We are running more and more workshops helping people learn qualitative analysis and Quirkos. I always feel that the best way to learn is by doing, and the best way to remember is through play. To this end, we have created two sources of qualitative data that anyone can download and use (with any package) to learn how to use software for qualitative data analysis.

 

These can be found at the workshops folder. There are two different example data sets, which are free for any training use. The first is a basic example project, which is comprised of a set of fictional interviews with people talking about what they generally have for breakfast. This is not really a gripping exposé of a critical social issue, but is short and easy to engage with, and already provides some suprises when it comes to exploring the data. The materials provided include individual transcribed sources of text, in a variety of formats that can be brought into Quirkos. The idea is that users can learn how to bring sources into Quirkos, create a basic coding framework, and get going on coding data.

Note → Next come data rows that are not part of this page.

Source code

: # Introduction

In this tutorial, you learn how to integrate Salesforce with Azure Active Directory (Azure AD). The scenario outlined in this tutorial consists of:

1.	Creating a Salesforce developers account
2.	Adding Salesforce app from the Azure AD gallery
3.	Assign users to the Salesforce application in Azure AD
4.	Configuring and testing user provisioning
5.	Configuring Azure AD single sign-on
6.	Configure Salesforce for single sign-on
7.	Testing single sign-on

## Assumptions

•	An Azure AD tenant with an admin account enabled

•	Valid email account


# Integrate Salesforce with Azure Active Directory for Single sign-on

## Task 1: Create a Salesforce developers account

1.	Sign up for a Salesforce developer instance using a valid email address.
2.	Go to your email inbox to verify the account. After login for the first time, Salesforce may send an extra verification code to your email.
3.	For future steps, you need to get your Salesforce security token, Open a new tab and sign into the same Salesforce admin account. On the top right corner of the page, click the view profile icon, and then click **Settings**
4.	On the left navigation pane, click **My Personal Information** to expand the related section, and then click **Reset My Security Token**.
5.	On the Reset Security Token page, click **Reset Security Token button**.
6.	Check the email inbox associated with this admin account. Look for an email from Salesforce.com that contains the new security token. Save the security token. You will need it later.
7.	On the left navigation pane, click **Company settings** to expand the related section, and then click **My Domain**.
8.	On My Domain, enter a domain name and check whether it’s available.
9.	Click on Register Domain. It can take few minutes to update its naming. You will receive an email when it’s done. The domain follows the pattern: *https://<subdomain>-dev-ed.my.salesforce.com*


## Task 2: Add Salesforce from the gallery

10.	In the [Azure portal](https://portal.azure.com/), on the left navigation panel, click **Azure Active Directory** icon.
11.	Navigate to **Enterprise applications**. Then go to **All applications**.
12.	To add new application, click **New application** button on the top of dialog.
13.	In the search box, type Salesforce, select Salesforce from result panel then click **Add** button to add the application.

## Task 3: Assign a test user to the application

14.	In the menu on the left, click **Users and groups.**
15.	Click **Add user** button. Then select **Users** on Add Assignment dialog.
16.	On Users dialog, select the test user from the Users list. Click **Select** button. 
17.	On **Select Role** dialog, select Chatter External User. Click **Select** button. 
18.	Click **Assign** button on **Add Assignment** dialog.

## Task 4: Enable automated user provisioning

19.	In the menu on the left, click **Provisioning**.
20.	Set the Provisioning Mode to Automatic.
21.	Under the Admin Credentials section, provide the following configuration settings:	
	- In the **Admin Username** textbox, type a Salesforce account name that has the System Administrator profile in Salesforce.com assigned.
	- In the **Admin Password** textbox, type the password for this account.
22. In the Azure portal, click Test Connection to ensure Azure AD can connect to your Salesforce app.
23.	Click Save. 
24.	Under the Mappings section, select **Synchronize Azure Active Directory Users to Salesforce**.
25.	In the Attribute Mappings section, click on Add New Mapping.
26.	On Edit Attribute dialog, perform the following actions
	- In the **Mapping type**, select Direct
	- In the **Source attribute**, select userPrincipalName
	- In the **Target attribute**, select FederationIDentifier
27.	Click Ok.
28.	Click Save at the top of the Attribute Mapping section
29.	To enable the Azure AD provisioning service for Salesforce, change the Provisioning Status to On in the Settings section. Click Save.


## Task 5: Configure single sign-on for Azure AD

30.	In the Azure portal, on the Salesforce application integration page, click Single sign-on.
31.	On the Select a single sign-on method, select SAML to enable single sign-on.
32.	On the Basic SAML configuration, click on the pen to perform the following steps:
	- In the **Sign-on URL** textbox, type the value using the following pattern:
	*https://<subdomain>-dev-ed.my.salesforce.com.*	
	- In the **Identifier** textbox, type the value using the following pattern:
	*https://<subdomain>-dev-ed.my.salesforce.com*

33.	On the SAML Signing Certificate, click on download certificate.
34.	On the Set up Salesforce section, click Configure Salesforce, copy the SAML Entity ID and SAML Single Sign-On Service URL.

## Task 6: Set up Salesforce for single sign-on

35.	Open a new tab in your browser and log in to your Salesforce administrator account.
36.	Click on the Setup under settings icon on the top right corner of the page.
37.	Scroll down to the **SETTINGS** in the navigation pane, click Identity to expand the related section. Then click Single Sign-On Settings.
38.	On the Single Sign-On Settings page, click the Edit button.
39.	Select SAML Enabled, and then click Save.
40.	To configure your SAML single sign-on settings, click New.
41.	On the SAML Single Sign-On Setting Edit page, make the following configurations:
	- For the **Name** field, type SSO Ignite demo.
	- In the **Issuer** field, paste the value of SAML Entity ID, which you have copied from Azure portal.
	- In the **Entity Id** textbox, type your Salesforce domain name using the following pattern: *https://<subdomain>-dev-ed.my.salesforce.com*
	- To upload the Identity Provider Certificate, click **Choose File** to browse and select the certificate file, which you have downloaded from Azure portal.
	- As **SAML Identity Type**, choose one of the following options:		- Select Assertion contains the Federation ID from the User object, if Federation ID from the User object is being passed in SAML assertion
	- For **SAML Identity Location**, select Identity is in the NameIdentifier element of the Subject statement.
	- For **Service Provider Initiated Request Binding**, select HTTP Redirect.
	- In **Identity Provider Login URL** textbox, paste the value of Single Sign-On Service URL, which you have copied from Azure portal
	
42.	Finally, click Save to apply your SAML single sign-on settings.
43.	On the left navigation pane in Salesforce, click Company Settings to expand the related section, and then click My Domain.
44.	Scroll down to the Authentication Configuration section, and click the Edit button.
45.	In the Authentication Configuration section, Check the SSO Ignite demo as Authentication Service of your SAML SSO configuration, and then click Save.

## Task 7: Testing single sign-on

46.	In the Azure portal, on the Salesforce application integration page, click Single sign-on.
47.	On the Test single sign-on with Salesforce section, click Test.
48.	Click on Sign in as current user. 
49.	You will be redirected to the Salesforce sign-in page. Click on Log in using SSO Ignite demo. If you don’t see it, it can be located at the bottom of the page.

For the impatient, there is also a 'here's one we created earlier' file, in which all the sources have been added to the project, described age and gender and occupation as source properties, a completed framing codework, and a good amount of coding. This is a good starting point if someone wants to use the various tools to explore coded data and generate outputs. There is also a sample report, demonstrating what a default output looks like when generated by Quirkos, including the 'data' folder, which includes all the pictures for embedding in a report or PowerPoint presentation.

 

This is the example project we most frequently use in workshops. It allows us to quickly cover all the major steps in qualitative analysis with software, with a fun and easy to understand dataset. It also lets us see some connections in the data, for example how people don't describe coffee as a healthy option, and that women for some reason talk about toast much more than men.

 

However, the breakfast example is not real qualitative data - it is short, and fictitious, so for people who come along to our more advanced analysis workshops, we are happy to now make available a much more detailed and lively dataset. We have recently completed a project on the impact on voter opinions in Scotland after the 2014 Referendum for independence. This comprises of 12 semi-structured interviews with voters based in Edinburgh, on their views on the referendum process, and how it has changed their outlook on politics and voting in the run-up to the 2015 General Election in the UK.

 

When we conducted these interviews, we explicitly got consent for them to be made publicly available and used for workshops after they had been transcribed and anonymised. This gives us a much deeper source of data to analyse in workshops, but also allows for anyone to download a rich set of data to use in their own time (again with any qualitative software package) to practice their analytical skills in qualitative research. You can download these interviews and further materials at this link.

 

We hope you will find these resources useful, please acknowledge their origin (ie Quirkos), let us know if you use them in your training and learning process, and if you have any feedback or suggestions.